Importantly, we anticipate that CLSPN could serve as a valuable immunohistochemical antibody for pathologists. Immunohistochemical results showed that CLSPN expression in GC tissues was significantly higher than that in normal gastric tissues; furthermore, compared with GC patients with low CLSPN expression, high CLSPN expression was significantly associated with advanced age, larger maximum tumor diameter, higher tumor pT stage, lymph node metastasis, and poor prognosis. These results are consistent with previous studies18,37,38,39, indicating that CLSPN is a potential biomarker for GC; however, further in-depth research is still required. As a classic cell proliferation marker in clinical pathological diagnosis, the Ki-67 protein (also known as MKI67) is widely used in tumor diagnosis. A study by Stamatiou et al.40 in 2024 revealed that Ki-67 is necessary during DNA replication for fork protection and genome stability, confirming its function in maintaining genome stability. The significant correlation (r = 0.72) between CLSPN and MKI67 in gastric cancer tissues, as indicated by the GEPIA2 database, provides clues for their functional linkage (Supplementary Fig. 9). On one hand, the co-expression of the two may serve as a molecular signature of high proliferative activity in gastric cancer cells, reflecting the regulatory synergy of tumor cells. On the other hand, it is speculated that CLSPN and Ki-67 may have direct or indirect interactions, and the regulatory network formed by them jointly safeguards genome integrity. This association also holds potential clinical translational value. As a routine pathological detection indicator, if Ki-67 can be combined with the expression level of CLSPN, it may more accurately evaluate the proliferative activity and genome instability of tumor cells, providing a novel combined biomarker for prognostic stratification and therapeutic target selection of tumors such as gastric cancer. Meanwhile, interventions targeting the synergistic pathway of Ki-67 and CLSPN are expected to offer new ideas for therapeutic strategies that target the DNA replication process of tumor cells.

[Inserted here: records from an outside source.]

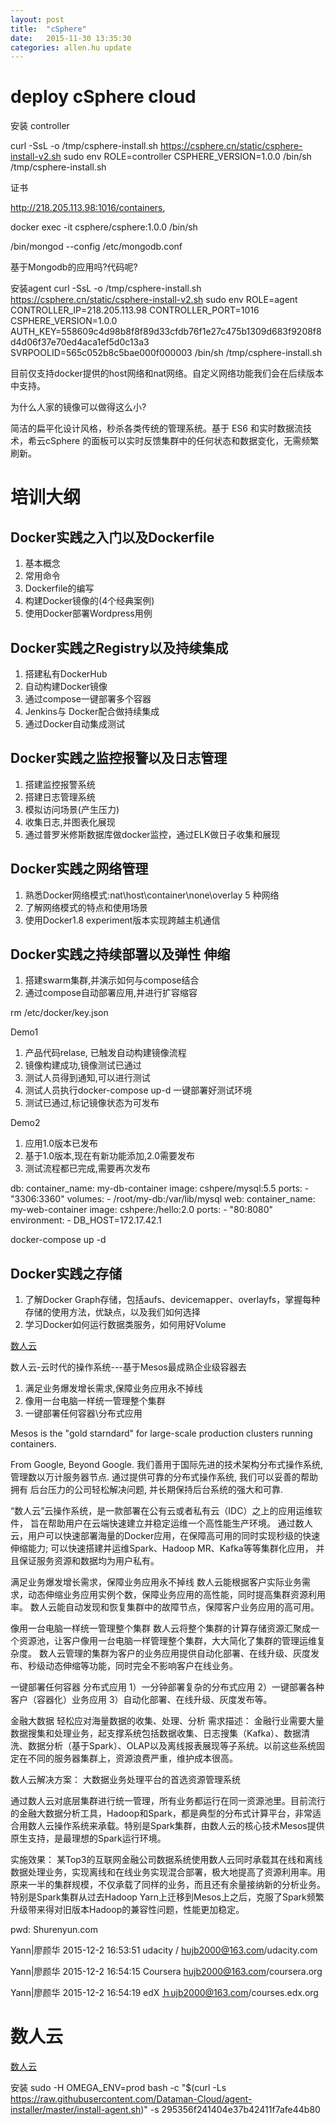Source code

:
 ```yaml
---
layout: post
title:  "cSphere"
date:   2015-11-30 13:35:30
categories: allen.hu update
---
```



# deploy cSphere cloud

安装 controller

curl -SsL -o /tmp/csphere-install.sh https://csphere.cn/static/csphere-install-v2.sh
sudo env ROLE=controller CSPHERE_VERSION=1.0.0 /bin/sh /tmp/csphere-install.sh

证书

http://218.205.113.98:1016/containers,

docker exec -it csphere/csphere:1.0.0 /bin/sh

/bin/mongod --config /etc/mongodb.conf

基于Mongodb的应用吗?代码呢?


安装agent
curl -SsL -o /tmp/csphere-install.sh https://csphere.cn/static/csphere-install-v2.sh
sudo env ROLE=agent CONTROLLER_IP=218.205.113.98 CONTROLLER_PORT=1016 CSPHERE_VERSION=1.0.0 AUTH_KEY=558609c4d98b8f8f89d33cfdb76f1e27c475b1309d683f9208f8d4d06f37e70ed4aca1ef5d0c13a3 SVRPOOLID=565c052b8c5bae000f000003 /bin/sh /tmp/csphere-install.sh




目前仅支持docker提供的host网络和nat网络。自定义网络功能我们会在后续版本中支持。

为什么人家的镜像可以做得这么小?



简洁的扁平化设计风格，秒杀各类传统的管理系统。基于 ES6 和实时数据流技术，希云cSphere 的面板可以实时反馈集群中的任何状态和数据变化，无需频繁刷新。


# 培训大纲

## Docker实践之入门以及Dockerfile

1. 基本概念
2. 常用命令
3. Dockerfile的编写
4. 构建Docker镜像的(4个经典案例)
5. 使用Docker部署Wordpress用例

## Docker实践之Registry以及持续集成

1. 搭建私有DockerHub
2. 自动构建Docker镜像
3. 通过compose一键部署多个容器
4. Jenkins与 Docker配合做持续集成
5. 通过Docker自动集成测试


## Docker实践之监控报警以及日志管理

1. 搭建监控报警系统
2. 搭建日志管理系统
3. 模拟访问场景(产生压力)
4. 收集日志,并图表化展现
5. 通过普罗米修斯数据库做docker监控，通过ELK做日子收集和展现

## Docker实践之网络管理

1. 熟悉Docker网络模式:nat\host\container\none\overlay 5 种网络
2. 了解网络模式的特点和使用场景
3. 使用Docker1.8 experiment版本实现跨越主机通信

## Docker实践之持续部署以及弹性 伸缩

1. 搭建swarm集群,并演示如何与compose结合
2. 通过compose自动部署应用,并进行扩容缩容

rm /etc/docker/key.json

Demo1

1. 产品代码relase, 已触发自动构建镜像流程
2. 镜像构建成功,镜像测试已通过
3. 测试人员得到通知,可以进行测试
4. 测试人员执行docker-compose up-d 一键部署好测试环境
5. 测试已通过,标记镜像状态为可发布

Demo2

1. 应用1.0版本已发布
2. 基于1.0版本,现在有新功能添加,2.0需要发布
3. 测试流程都已完成,需要再次发布


db:
  container_name: my-db-container
  image: cshpere/mysql:5.5
  ports:
    - "3306:3360"
  volumes:
    - /root/my-db:/var/lib/mysql
web:
  container_name: my-web-container
  image: cshpere:/hello:2.0
  ports:
    - "80:8080"
  environment:
    - DB_HOST=172.17.42.1

docker-compose up -d



## Docker实践之存储

1. 了解Docker Graph存储，包括aufs、devicemapper、overlayfs，掌握每种存储的使用方法，优缺点，以及我们如何选择
2. 学习Docker如何运行数据类服务，如何用好Volume




[数人云](http://www.dataman-inc.com/)

数人云-云时代的操作系统---基于Mesos最成熟企业级容器去
1) 满足业务爆发增长需求,保障业务应用永不掉线
2) 像用一台电脑一样统一管理整个集群
3) 一键部署任何容器\分布式应用

Mesos is the "gold starndard" for large-scale production clusters running containers.

From Google, Beyond Google.
我们善用于国际先进的技术架构分布式操作系统, 管理数以万计服务器节点.  通过提供可靠的分布式操作系统, 我们可以妥善的帮助拥有
后台压力的公司轻松解决问题, 并长期保持后台系统的强大和可靠.



“数人云”云操作系统，是一款部署在公有云或者私有云（IDC）之上的应用运维软件，
旨在帮助用户在云端快速建立并稳定运维一个高性能生产环境。
通过数人云，用户可以快速部署海量的Docker应用，在保障高可用的同时实现秒级的快速伸缩能力;
可以快速搭建并运维Spark、Hadoop MR、Kafka等等集群化应用，
并且保证服务资源和数据均为用户私有。

满足业务爆发增长需求，保障业务应用永不掉线
数人云能根据客户实际业务需求，动态伸缩业务应用实例个数，保障业务应用的高性能，同时提高集群资源利用率。
数人云能自动发现和恢复集群中的故障节点，保障客户业务应用的高可用。


像用一台电脑一样统一管理整个集群
数人云将整个集群的计算存储资源汇聚成一个资源池，让客户像用一台电脑一样管理整个集群，大大简化了集群的管理运维复杂度。
数人云管理的集群为客户的业务应用提供自动化部署、在线升级、灰度发布、秒级动态伸缩等功能，同时完全不影响客户在线业务。


一键部署任何容器
分布式应用
1）一分钟部署复杂的分布式应用
2）一键部署各种客户（容器化）业务应用
3）自动化部署、在线升级、灰度发布等。


金融大数据
轻松应对海量数据的收集、处理、分析
需求描述：
金融行业需要大量数据搜集和处理业务，起支撑系统包括数据收集、日志搜集（Kafka）、数据清洗、数据分析（基于Spark）、OLAP以及离线报表展现等子系统。以前这些系统固定在不同的服务器集群上，资源浪费严重，维护成本很高。

数人云解决方案：
大数据业务处理平台的首选资源管理系统

通过数人云对底层集群进行统一管理，所有业务都运行在同一资源池里。目前流行的金融大数据分析工具，Hadoop和Spark，都是典型的分布式计算平台，非常适合用数人云操作系统来承载。特别是Spark集群，由数人云的核心技术Mesos提供原生支持，是最理想的Spark运行环境。

实施效果：
某Top3的互联网金融公司数据系统使用数人云同时承载其在线和离线数据处理业务，实现离线和在线业务实现混合部署，极大地提高了资源利用率。用原来一半的集群规模，不仅承载了同样的业务，而且还有余量接纳新的分析业务。特别是Spark集群从过去Hadoop Yarn上迁移到Mesos上之后，克服了Spark频繁升级带来得对旧版本Hadoop的兼容性问题，性能更加稳定。

pwd: Shurenyun.com



Yann|廖颜华  2015-12-2 16:53:51
udacity / hujb2000@163.com/udacity.com

Yann|廖颜华  2015-12-2 16:54:15
Coursera hujb2000@163.com/coursera.org

Yann|廖颜华  2015-12-2 16:54:19
edX  ｈujb2000@163.com/courses.edx.org

#  数人云
[数人云](https://www.shurenyun.com)

安装
sudo -H OMEGA_ENV=prod bash -c "$(curl -Ls https://raw.githubusercontent.com/Dataman-Cloud/agent-installer/master/install-agent.sh)" -s 295356f241404e37b42411f7afe44b80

Machine learning analysis also indicated that SALL4 is the second most important gene in terms of feature importance ranking. SALL4, part of the SALL family, is a regulator of embryonic stem cells and is vital for cell renewal and proliferation; its reactivation in cancer cells drives tumor development and imparts malignant traits41. Previous studies on SALL4 have primarily focused on germ cell tumors42,43,44, however, an increasing number of recent studies indicate that SALL4 is closely associated with various other malignancies, including gastric cancer45,46,47. Han et al. reported that serum SALL4 levels are significantly associated with tumor recurrence and survival outcomes in patients with hepatocellular carcinoma48. Building on Han’s findings, a prospective investigation could be conducted to examine perioperative changes in serum SALL4 levels across different stages of gastric cancer, assessing its potential as an early predictor of recurrence, while also exploring differences in SALL4 expression among various gastric cancer subtypes. Such a study could also synchronously detect SALL4 alongside traditional gastric cancer biomarkers like CEA and CA19-9, to verify whether SALL4 can complement existing indicators and improve the accuracy of prognostic stratification. These insights would further clarify the tissue-specific role of SALL4 in digestive system malignancies and offer new tools for optimizing gastric cancer patient follow-up and risk assessment.

Conclusion

By integrating a DNA damage-associated gene set with bulk RNA-seq data derived from TCGA-STAD and applying machine learning algorithms, we identified two hub genes including CLSPN and SALL4 that shed new light on GC pathogenesis. Notably, our findings further underscore the key effector role of CLSPN in GC progression and uncover striking heterogeneity across distinct cell populations. Beyond advancing our knowledge of GC’s biological mechanisms, these genes also identify promising therapeutic targets for subsequent intervention research.